• [DATASET EXTRACT]:
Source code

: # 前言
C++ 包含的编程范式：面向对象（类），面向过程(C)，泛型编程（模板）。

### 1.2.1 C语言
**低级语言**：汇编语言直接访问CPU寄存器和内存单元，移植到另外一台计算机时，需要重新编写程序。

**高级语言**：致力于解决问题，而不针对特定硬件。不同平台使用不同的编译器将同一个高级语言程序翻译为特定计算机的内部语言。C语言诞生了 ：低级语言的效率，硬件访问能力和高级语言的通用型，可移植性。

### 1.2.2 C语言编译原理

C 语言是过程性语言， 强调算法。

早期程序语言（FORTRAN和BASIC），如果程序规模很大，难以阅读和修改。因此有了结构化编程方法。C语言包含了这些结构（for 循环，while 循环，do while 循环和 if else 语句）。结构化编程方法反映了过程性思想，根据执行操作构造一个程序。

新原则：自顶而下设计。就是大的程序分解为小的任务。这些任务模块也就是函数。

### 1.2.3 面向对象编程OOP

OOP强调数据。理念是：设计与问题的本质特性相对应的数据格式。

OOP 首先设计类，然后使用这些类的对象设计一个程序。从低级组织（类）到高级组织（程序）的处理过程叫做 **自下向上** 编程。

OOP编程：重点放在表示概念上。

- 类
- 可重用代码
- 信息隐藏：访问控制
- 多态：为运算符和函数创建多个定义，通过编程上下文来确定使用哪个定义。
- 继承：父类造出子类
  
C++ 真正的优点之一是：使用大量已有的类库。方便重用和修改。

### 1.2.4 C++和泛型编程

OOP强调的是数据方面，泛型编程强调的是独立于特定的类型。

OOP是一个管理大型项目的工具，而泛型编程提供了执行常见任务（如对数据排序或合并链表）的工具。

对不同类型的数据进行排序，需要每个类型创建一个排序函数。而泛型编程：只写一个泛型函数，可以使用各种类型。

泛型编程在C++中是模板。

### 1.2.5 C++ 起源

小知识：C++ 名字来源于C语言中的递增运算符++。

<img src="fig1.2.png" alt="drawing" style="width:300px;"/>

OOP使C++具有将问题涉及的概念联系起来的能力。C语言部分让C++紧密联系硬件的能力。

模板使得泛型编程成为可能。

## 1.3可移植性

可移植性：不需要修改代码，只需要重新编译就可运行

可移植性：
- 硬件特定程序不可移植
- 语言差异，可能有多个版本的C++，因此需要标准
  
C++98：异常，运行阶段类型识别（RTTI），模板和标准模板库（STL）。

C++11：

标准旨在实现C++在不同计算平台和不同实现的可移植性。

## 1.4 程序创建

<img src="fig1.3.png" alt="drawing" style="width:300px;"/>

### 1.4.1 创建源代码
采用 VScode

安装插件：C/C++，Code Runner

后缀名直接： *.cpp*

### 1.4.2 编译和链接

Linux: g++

• [TASK DESCRIPTION]: Find the lines that mention "drawing" in the entries and show them.

• [TASK OUTPUT]:
<img src="fig1.2.png" alt="drawing" style="width:300px;"/>
<img src="fig1.3.png" alt="drawing" style="width:300px;"/>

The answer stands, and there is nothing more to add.